● **Exercise requirements**
Scan the material below and copy every line holding the word "coordinate".

● **Input material**
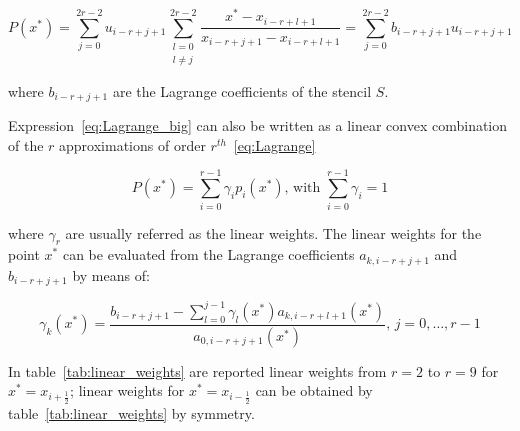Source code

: \begin{equation}
  \label{eq:Lagrange_big}
  P(x^*) = \sum_{j=0}^{2r-2} u_{i-r+j+1} \sum_{\substack{l=0 \\ l \neq j}}^{2r-2} \frac{x^* - x_{i-r+l+1}}{x_{i-r+j+1} - x_{i-r+l+1}} = \sum_{j=0}^{2r-2} b_{i-r+j+1} u_{i-r+j+1}
\end{equation}

where $b_{i-r+j+1}$ are the Lagrange coefficients of the stencil $S$.

Expression~\eqref{eq:Lagrange_big} can also be written as a linear convex combination of the $r$ approximations of order $r^{th}$~\eqref{eq:Lagrange}

\begin{equation}
  \label{eq:pol_convex}
  P(x^*) = \sum_{i=0}^{r-1} \gamma_i p_i(x^*) \text{, with } \sum_{i=0}^{r-1} \gamma_i = 1
\end{equation}

where $\gamma_r$ are usually referred as the linear weights. The linear weights for the point $x^*$ can be evaluated from the Lagrange coefficients $a_{k,i-r+j+1}$ and $b_{i-r+j+1}$ by means of:

\begin{equation}
  \label{eq:linear_weights}
  \gamma_k(x^*) = \frac{b_{i-r+j+1} - \sum_{l=0}^{j-1} \gamma_l(x^*) a_{k,i-r+l+1}(x^*)}{a_{0,i-r+j+1}(x^*)} \text{, } j=0, \dots, r-1
\end{equation}

In table~\ref{tab:linear_weights} are reported linear weights from $r=2$ to $r=9$ for $x^*=x_{i+\frac{1}{2}}$; linear weights for $x^*=x_{i-\frac{1}{2}}$ can be obtained by table~\ref{tab:linear_weights} by symmetry.

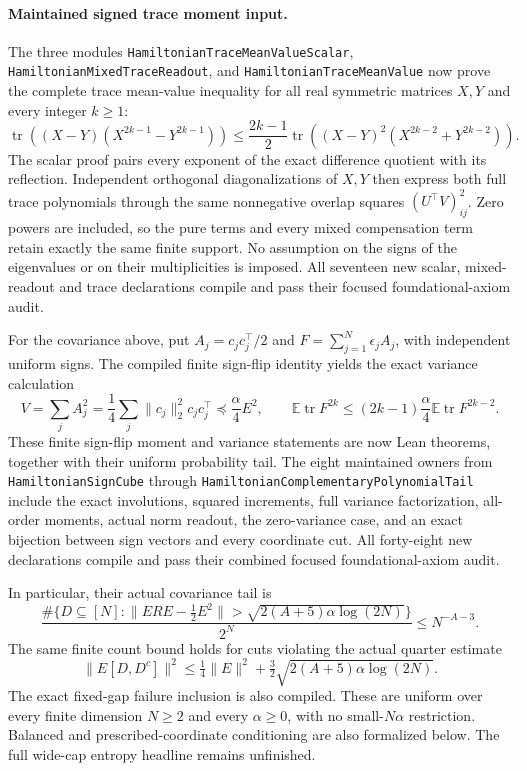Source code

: \paragraph{Maintained signed trace moment input.}
The three modules \texttt{HamiltonianTraceMeanValueScalar},
\texttt{HamiltonianMixedTraceReadout}, and
\texttt{HamiltonianTraceMeanValue} now prove the complete
trace mean-value inequality for all real symmetric matrices
\(X,Y\) and every integer \(k\geq1\):
\[
 \operatorname{tr}\!\left((X-Y)(X^{2k-1}-Y^{2k-1})\right)
 \leq \frac{2k-1}{2}
       \operatorname{tr}\!\left((X-Y)^2(X^{2k-2}+Y^{2k-2})\right).
\]
The scalar proof pairs every exponent of the exact difference
quotient with its reflection. Independent orthogonal
diagonalizations of \(X,Y\) then express both full trace
polynomials through the same nonnegative overlap squares
\((U^\top V)_{ij}^2\). Zero powers are included, so the pure
terms and every mixed compensation term retain exactly the
same finite support. No assumption on the signs of the
eigenvalues or on their multiplicities is imposed.
All seventeen new scalar, mixed-readout and trace declarations
compile and pass their focused foundational-axiom audit.

For the covariance above, put \(A_j=c_jc_j^\top/2\) and
\(F=\sum_{j=1}^N\epsilon_jA_j\), with independent uniform signs.
The compiled finite sign-flip identity yields the exact
variance calculation
\[
 V=\sum_j A_j^2
  =\frac14\sum_j\|c_j\|_2^2c_jc_j^\top
  \preceq \frac{\alpha}{4}E^2,
 \qquad
 \mathbb E\operatorname{tr} F^{2k}
 \leq (2k-1)\frac{\alpha}{4}\mathbb E\operatorname{tr} F^{2k-2}.
\]
These finite sign-flip moment and variance statements are now
Lean theorems, together with their uniform probability tail.
The eight maintained owners from \texttt{HamiltonianSignCube}
through \texttt{HamiltonianComplementaryPolynomialTail}
include the exact involutions, squared increments, full
variance factorization, all-order moments, actual norm
readout, the zero-variance case, and an exact bijection
between sign vectors and every coordinate cut.
All forty-eight new declarations compile and pass their
combined focused foundational-axiom audit.

In particular, their actual covariance tail is
\[
 \frac{\#\{D\subseteq[N]:
   \|ERE-\tfrac12E^2\|>
       \sqrt{2(A+5)\alpha\log(2N)}\}}{2^N}
          \leq N^{-A-3}.
\]
The same finite count bound holds for cuts violating the
actual quarter estimate
\[
 \|E[D,D^c]\|^2
 \leq\tfrac14\|E\|^2+
          \tfrac32\sqrt{2(A+5)\alpha\log(2N)}.
\]
The exact fixed-gap failure inclusion is also compiled.
These are uniform over every finite dimension \(N\geq2\)
and every \(\alpha\geq0\), with no small-\(N\alpha\)
restriction. Balanced and prescribed-coordinate conditioning
are also formalized below. The full wide-cap entropy
headline remains unfinished.

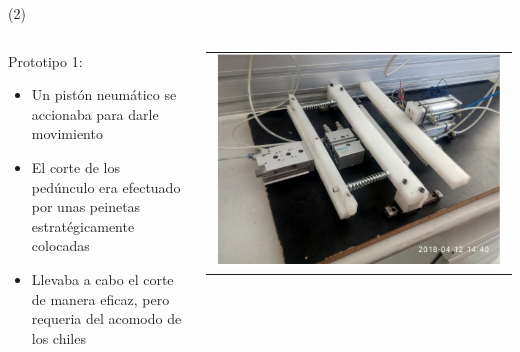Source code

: \begin{frame}{ (2)}
\begin{columns}
\begin{column}{0.50\textwidth}
Prototipo 1:
\begin{itemize}
        \item Un pistón neumático se accionaba para darle movimiento 
        \item El corte de los pedúnculo era efectuado por unas peinetas estratégicamente colocadas
        \item Llevaba a cabo el corte de manera eficaz, pero requeria del acomodo de los chiles
	\end{itemize}
\end{column}
\begin{column}{0.50\textwidth}  
\begin{center}
     \begin{tabular}{c}
         \includegraphics[width=0.98\textwidth]{2022_MaquinaChilePiquin/figs/Prototipo1.png}\\
          \end{tabular}
\end{center}
\end{column} 
\end{columns} 
\end{frame}



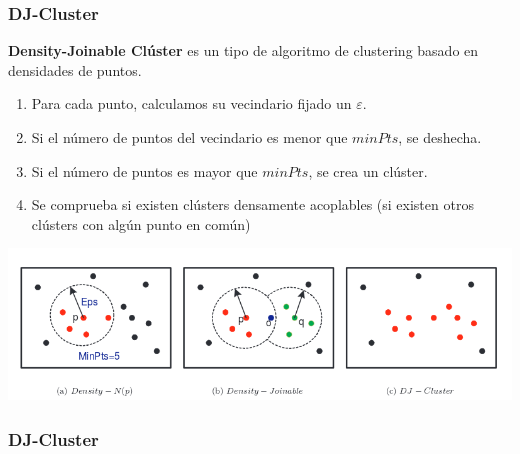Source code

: \documentclass[10pt, spanish]{beamer}
\begin{document}
\begin{frame}[fragile]
\frametitle{DJ-Cluster}
\textbf{Density-Joinable Cl\'uster} es un tipo de algoritmo de clustering basado en densidades de puntos. \\

\begin{enumerate}
	\item Para cada punto, calculamos su vecindario fijado un $\varepsilon$.
	\item Si el n\'umero de puntos del vecindario es menor que $minPts$, se deshecha.
	\item Si el n\'umero de puntos es mayor que $minPts$, se crea un cl\'uster.
	\item Se comprueba si existen cl\'usters densamente acoplables (si existen otros cl\'usters con alg\'un punto en com\'un)
\end{enumerate}

\begin{center}
\includegraphics[scale=.45]{djcluster.png}
\end{center}
\end{frame}

\begin{frame}[fragile]
\frametitle{DJ-Cluster}
\begin{algorithmic}[1]
		\Else
		\EndIf
	\EndFor
\end{algorithmic}

\end{frame}
\end{document}
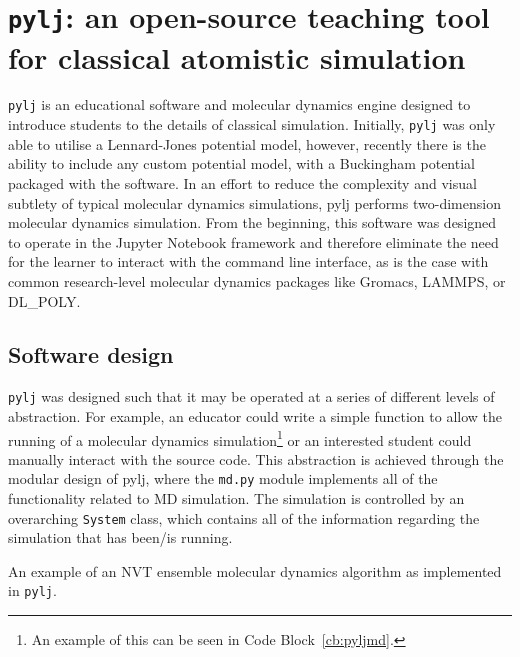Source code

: \section{\texttt{pylj}: an open-source teaching tool for classical atomistic simulation}

\texttt{pylj}\autocite[PYthon Lennard-Jones]{mccluskey_pylj_2018,mccluskey_arm61/pylj_2019-2} is an educational software and molecular dynamics engine designed to introduce students to the details of classical simulation.
Initially, \texttt{pylj} was only able to utilise a Lennard-Jones potential model,\autocite{lennard-jones_determination_1924} however, recently\autocite{mccluskey_arm61/pylj_2018} there is the ability to include any custom potential model, with a Buckingham potential packaged with the software.\autocite{buckingham_classical_1938}
In an effort to reduce the complexity and visual subtlety of typical molecular dynamics simulations, pylj performs two-dimension molecular dynamics simulation.
From the beginning, this software was designed to operate in the Jupyter Notebook framework and therefore eliminate the need for the learner to interact with the command line interface, as is the case with common research-level molecular dynamics packages like Gromacs, LAMMPS, or DL\_POLY.\autocite{berendsen_gromacs_1995,plimpton_fast_1995,smith_dl_poly_2002}

\subsection{Software design}
\texttt{pylj} was designed such that it may be operated at a series of different levels of abstraction.
For example, an educator could write a simple function to allow the running of a molecular dynamics simulation\footnote{An example of this can be seen in Code Block~\ref{cb:pyljmd}.} or an interested student could manually interact with the source code.
This abstraction is achieved through the modular design of pylj, where the \texttt{md.py} module implements all of the functionality related to MD simulation.
The simulation is controlled by an overarching \texttt{System} class, which contains all of the information regarding the simulation that has been/is running.
%
\begin{listing}
    \centering
    \caption{An example of an NVT ensemble molecular dynamics algorithm as implemented in \texttt{pylj}.}
    
    \label{cb:pyljmd}
\end{listing}
%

● **Answer section**
between sign vectors and every coordinate cut.
restriction. Balanced and prescribed-coordinate conditioning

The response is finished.